昭和56年
年次経済報告
日本経済の創造的活力を求めて
昭和56年8月14日
経済企画庁
第2次石油危機を契機として急騰した卸売物価は,55年4月には前年同月比上昇率で24.0%に達したが,その後急速に落ち着きを取り戻し,55年度中はおおむね横ばい又は若干の下落傾向で推移した( 第10-1図 )。この結果,卸売物価上昇率は,55年度平均では前年度からのゲタ(10.5%)が大きかったため13.3%となったが,年度間(56年3月の前年同月比騰落率)では1.8%にとどまった。

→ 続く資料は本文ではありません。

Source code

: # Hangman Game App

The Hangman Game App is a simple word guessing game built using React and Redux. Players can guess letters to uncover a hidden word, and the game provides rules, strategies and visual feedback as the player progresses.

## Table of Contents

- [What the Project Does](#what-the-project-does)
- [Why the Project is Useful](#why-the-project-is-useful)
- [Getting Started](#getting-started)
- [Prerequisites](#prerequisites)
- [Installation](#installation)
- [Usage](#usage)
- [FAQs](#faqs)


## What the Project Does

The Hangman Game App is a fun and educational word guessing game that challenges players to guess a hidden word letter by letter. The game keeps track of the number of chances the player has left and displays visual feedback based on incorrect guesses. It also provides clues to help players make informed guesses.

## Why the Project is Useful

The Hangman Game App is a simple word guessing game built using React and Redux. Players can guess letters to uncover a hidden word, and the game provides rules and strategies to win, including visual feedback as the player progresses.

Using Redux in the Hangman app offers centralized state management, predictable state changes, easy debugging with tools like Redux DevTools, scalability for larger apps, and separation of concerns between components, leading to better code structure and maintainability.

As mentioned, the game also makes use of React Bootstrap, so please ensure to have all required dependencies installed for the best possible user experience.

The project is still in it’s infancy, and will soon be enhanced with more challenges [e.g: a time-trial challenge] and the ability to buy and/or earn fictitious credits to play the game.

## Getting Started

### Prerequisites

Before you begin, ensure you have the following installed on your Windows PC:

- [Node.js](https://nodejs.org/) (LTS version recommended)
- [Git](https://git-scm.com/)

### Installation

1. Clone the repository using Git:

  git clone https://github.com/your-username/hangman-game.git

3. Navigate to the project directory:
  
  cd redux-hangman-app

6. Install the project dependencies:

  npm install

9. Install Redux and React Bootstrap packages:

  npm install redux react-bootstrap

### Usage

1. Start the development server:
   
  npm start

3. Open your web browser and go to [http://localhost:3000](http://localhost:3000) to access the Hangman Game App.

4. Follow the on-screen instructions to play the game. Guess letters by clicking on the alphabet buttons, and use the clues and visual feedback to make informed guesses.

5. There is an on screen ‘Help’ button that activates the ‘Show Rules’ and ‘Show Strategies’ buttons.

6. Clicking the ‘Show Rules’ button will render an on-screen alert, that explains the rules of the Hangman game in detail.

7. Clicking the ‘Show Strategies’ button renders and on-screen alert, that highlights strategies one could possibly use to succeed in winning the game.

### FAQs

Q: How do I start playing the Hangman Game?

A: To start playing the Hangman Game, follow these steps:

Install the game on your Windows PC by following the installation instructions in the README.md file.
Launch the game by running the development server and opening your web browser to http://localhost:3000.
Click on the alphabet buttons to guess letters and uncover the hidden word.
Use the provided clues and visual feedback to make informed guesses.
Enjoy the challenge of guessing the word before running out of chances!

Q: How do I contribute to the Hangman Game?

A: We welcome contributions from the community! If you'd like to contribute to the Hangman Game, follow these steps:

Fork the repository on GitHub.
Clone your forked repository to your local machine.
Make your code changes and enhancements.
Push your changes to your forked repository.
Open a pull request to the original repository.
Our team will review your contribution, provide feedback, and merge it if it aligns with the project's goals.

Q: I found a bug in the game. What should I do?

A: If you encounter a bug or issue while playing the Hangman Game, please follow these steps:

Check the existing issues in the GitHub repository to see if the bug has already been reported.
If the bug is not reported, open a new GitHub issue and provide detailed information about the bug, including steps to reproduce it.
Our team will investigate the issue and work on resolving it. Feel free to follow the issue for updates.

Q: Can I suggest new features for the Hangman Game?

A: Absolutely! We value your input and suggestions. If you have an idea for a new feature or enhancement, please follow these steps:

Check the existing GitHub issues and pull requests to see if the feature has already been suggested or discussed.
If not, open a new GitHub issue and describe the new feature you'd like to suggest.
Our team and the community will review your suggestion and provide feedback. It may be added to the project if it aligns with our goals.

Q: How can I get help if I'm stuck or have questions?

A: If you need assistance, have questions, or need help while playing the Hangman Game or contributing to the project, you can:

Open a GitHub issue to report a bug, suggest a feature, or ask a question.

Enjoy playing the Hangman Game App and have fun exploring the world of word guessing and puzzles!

55年度における卸売物価の動きを四半期別にみると( 第10-2表 ),54年中から55年1~3月期にかけて強まってきた騰勢は,4~6月期に入りようやく峠を越した。4月には電力・ガス料金の改定や鉄鋼の値上げ等からなお大幅な上昇がみられたが(前月比2.7%上昇,前年同月比24.0%上昇),5月以降は,アメリカの景気後退等による海外一次産品市況の下落や急速な円高転化のため輸出入品が下落したことに加え,国内品も需給緩和等から一部に下落する品目がみられるなど騰勢が鈍化し,4~6月期としては前期比4.8%の上昇となった。類別にみると,電力・ガスに加え,石油・石炭・同製品,化学製品,食料品,鉄鋼等ではなお上昇が続いているものの,非鉄金属,金属素材,非食料農林産物では下落に転じた。
続く7~9月期においては,前期比で0.7%の上昇と卸売物価はほぼ沈静化した。これは,輸出入品が円高傾向等から引き続き落ち着いていたことに加え,国内品も需給緩和が一層進んだため落ち着きの度を増したことによる。類別に今は,原油価格が引き上げられた石油・石炭・同製品等で上昇がみられたものの,製材・木製品,非食料農林産物,鉄鋼等市況性の強い品目が下落した。
さらに10~12月期に入ると,仮需の反動が実需の停滞につながるなかで,卸売物価は遂に下落に転じた。類別にみても下落品目は,製材・木製品,電力・ガス,化学製品,非鉄金属等,素原材料や中間品を中心として17類別中10類別に及んだ。
56年1~3月期においても落ち着いた動きが続いた。国内品は,需給の緩和がなお続いたため市況関連商品を中心に下落を続け,輸出入品も年初に大幅な円高から下落した。2月以降,為替レートが円安化したことや原油価格の上昇などから微騰に転じたものの,1~3月期全体としては前期比0.7%の下落となった。類別には10~12月期と同様,非鉄金属,化学製品,製材・木製品等の下落が顕著であった。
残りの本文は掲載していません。